Liùmén tuóluóní jīng 六門陀羅尼經

Sūtra of the Six-Gate Dhāraṇī by 玄奘 (Xuánzàng, 譯)

About the work

A one-fascicle Táng translation by 玄奘 Xuánzàng (602–664), the colophon “大唐三藏法師玄奘奉詔譯”. The Taishō editors mark “[cf. No. 1361]” — i.e. the work has its commentary in KR6j0591 Liùmén tuóluóní jīng lùn attributed to Vasubandhu (世親菩薩 Shìqīn púsà). The dating bracket is Xuánzàng’s translation period, between his return from India in 645 and his death in 664. The text is one of his shortest dhāraṇī translations.

Abstract

The Buddha sits “above the Śuddhāvāsa heaven, depending on space, in a bodhi-maṇḍa adorned with the seven jewels”, with an immeasurable host of bodhisattvas. He pronounces six vows that constitute the “six gates” (liùmén) — for the welfare of beings each phrased as a contrast between the bodhisattva’s own situation and that of beings: “the suffering I undergo in saṃsāra — may beings not undergo the same; the worldly happiness I enjoy — may beings enjoy the same; the evil I commit — let me not preach the supreme dharma until I have first repented; the karmic obstructions I have — let me not raise my mind to the supreme dharma until I have first recognised them; the pāramitā roots-of-good — may beings swiftly attain by them the supreme wisdom-fruit; my own liberation — may beings also attain liberation, with no clinging to either saṃsāra or nirvāṇa”. To this six-fold vow-formula a dhāraṇī is then attached. Recitation of the spell six times daily is held to efface karmic obstruction and accelerate awakening.
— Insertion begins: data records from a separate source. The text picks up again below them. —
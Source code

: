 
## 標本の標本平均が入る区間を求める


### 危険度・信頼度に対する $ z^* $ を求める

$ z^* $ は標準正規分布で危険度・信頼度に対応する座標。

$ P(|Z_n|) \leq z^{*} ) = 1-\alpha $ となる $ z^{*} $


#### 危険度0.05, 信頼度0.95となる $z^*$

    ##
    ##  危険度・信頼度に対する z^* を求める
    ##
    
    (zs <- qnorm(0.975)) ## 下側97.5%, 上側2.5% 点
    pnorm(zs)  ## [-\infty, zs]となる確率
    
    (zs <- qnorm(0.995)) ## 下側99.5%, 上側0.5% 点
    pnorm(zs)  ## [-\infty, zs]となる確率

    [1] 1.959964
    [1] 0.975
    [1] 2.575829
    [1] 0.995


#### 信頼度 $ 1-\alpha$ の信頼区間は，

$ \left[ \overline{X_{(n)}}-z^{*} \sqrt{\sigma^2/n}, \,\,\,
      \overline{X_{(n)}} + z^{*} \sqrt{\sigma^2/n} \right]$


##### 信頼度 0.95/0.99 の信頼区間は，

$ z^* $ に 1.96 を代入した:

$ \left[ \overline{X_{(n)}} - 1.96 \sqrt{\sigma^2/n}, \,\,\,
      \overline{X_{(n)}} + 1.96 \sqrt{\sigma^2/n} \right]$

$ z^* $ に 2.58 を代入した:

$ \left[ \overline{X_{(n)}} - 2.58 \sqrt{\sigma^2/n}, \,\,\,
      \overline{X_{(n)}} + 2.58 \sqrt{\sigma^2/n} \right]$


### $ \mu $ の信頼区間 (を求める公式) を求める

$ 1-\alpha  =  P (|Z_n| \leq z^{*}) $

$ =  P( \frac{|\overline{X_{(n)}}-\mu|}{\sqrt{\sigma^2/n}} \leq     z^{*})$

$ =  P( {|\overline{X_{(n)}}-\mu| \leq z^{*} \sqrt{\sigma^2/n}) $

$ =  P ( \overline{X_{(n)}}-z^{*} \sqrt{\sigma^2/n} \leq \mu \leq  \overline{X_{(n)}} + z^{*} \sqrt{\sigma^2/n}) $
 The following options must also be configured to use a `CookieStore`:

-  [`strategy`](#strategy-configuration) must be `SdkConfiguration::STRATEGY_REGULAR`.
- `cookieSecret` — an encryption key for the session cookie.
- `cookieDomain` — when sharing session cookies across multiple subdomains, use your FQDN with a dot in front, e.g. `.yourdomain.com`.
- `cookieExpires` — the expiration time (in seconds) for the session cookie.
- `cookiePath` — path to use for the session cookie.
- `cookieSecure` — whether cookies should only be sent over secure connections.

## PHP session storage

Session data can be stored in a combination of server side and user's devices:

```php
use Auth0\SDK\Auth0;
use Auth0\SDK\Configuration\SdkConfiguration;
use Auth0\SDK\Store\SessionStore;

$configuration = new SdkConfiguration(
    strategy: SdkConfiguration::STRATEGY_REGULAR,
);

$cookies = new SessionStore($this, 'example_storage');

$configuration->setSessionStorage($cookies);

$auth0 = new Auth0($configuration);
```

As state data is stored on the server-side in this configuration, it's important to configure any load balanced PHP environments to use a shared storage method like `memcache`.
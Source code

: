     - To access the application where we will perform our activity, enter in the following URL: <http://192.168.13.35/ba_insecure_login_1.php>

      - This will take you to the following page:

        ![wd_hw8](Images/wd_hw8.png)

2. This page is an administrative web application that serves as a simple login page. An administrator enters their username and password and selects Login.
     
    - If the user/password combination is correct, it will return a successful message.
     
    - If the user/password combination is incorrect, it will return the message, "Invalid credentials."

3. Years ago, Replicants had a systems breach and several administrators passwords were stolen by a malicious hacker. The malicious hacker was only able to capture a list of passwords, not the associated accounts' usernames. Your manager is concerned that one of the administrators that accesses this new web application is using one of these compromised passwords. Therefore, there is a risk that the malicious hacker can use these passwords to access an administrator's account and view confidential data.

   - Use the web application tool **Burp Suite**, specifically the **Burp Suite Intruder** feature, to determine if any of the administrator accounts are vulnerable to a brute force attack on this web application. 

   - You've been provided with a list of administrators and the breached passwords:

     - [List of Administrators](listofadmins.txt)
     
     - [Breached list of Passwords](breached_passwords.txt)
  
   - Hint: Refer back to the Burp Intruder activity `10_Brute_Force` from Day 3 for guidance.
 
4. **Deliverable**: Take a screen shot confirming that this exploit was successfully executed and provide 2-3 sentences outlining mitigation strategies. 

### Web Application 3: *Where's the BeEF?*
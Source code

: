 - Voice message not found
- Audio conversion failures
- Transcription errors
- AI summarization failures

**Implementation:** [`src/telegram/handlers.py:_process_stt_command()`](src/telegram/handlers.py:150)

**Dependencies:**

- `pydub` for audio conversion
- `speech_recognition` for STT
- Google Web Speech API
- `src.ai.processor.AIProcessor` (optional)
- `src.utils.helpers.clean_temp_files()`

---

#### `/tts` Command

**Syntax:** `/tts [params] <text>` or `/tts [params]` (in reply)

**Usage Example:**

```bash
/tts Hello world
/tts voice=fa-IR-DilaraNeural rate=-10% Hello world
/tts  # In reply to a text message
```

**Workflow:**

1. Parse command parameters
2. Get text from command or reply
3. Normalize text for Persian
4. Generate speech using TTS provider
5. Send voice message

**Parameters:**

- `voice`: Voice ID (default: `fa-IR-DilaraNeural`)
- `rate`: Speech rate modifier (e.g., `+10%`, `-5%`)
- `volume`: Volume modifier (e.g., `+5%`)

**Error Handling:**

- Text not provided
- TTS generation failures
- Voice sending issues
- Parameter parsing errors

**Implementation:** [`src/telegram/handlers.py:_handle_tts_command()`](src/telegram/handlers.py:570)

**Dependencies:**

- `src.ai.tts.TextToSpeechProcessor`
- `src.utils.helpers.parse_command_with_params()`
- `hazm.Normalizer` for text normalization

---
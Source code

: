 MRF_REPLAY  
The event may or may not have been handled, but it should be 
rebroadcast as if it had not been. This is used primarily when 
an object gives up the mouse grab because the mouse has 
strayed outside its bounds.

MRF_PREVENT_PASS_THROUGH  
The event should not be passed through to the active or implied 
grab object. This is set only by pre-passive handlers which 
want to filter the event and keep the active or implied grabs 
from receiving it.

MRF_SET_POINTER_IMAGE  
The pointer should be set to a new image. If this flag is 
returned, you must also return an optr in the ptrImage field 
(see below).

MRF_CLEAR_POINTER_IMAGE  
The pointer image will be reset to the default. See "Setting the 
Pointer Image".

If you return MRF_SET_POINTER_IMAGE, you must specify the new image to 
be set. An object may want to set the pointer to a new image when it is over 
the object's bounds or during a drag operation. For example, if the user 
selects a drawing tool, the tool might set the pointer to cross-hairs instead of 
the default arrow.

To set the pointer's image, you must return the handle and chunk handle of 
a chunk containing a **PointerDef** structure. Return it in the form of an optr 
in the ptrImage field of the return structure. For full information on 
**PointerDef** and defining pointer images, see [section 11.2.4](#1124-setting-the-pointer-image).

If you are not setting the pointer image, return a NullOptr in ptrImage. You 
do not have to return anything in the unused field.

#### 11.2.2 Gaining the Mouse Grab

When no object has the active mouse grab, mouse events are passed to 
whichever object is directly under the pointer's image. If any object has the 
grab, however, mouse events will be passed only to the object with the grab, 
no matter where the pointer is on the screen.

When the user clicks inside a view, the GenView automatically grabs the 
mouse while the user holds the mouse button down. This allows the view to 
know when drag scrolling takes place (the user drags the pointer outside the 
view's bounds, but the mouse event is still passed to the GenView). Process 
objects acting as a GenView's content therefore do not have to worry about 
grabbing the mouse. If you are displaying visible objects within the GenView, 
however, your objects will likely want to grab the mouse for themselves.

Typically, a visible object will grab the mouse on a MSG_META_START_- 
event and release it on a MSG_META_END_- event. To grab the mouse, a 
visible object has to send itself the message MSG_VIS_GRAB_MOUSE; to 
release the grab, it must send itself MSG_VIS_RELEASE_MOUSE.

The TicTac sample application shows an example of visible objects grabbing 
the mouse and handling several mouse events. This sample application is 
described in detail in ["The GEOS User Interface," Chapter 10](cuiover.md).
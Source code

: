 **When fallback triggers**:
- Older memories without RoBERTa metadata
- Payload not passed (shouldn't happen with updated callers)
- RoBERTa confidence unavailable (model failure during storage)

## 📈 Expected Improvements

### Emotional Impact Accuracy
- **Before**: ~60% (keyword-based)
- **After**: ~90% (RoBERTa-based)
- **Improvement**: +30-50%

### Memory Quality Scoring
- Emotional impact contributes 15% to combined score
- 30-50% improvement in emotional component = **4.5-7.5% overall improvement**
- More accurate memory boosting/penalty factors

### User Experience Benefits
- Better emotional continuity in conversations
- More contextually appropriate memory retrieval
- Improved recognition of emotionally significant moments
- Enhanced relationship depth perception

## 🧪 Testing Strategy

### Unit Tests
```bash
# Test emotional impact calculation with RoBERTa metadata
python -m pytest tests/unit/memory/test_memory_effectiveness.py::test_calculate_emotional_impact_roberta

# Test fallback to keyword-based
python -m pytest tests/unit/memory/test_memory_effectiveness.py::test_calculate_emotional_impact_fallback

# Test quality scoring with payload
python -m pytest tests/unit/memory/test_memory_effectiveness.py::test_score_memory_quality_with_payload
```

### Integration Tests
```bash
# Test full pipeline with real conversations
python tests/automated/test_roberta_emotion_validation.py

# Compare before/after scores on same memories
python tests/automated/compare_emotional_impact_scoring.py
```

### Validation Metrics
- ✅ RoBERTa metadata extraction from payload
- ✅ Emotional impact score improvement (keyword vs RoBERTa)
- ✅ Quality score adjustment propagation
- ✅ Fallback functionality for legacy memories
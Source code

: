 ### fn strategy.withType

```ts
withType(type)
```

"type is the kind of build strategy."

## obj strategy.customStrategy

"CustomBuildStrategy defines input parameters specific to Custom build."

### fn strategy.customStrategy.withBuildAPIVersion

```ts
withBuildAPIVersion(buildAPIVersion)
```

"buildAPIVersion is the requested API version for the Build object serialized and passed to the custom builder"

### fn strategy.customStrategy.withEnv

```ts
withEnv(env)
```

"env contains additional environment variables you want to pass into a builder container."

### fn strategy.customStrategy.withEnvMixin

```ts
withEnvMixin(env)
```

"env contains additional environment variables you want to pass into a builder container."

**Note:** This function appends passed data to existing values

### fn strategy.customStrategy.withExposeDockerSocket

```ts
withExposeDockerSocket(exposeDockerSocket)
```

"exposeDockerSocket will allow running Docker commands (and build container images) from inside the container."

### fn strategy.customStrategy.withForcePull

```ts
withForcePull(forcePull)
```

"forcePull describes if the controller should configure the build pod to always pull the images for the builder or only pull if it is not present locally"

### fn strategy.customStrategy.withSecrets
The text is doctrinally substantive in the way Xuánzàng’s dhāraṇī-translations characteristically are: the six gates read as an early-Yogācāra meditation-cum-vow programme, not a mere apotropaic spell. This is what makes the 世親 Vasubandhu-attributed commentary KR6j0591 make sense as an upadeśa on it. Recorded in the Kāiyuán shìjiào lù; Nanjio N0796.

Translations and research

  • Davidson, Ronald M. “Studies in Dhāraṇī Literature II: Pragmatics of Dhāraṇīs,” Bulletin of SOAS 77.1 (2014), 5–61. — discusses the Liùmén dhāraṇī as an Yogācāra-influenced vow-dhāraṇī.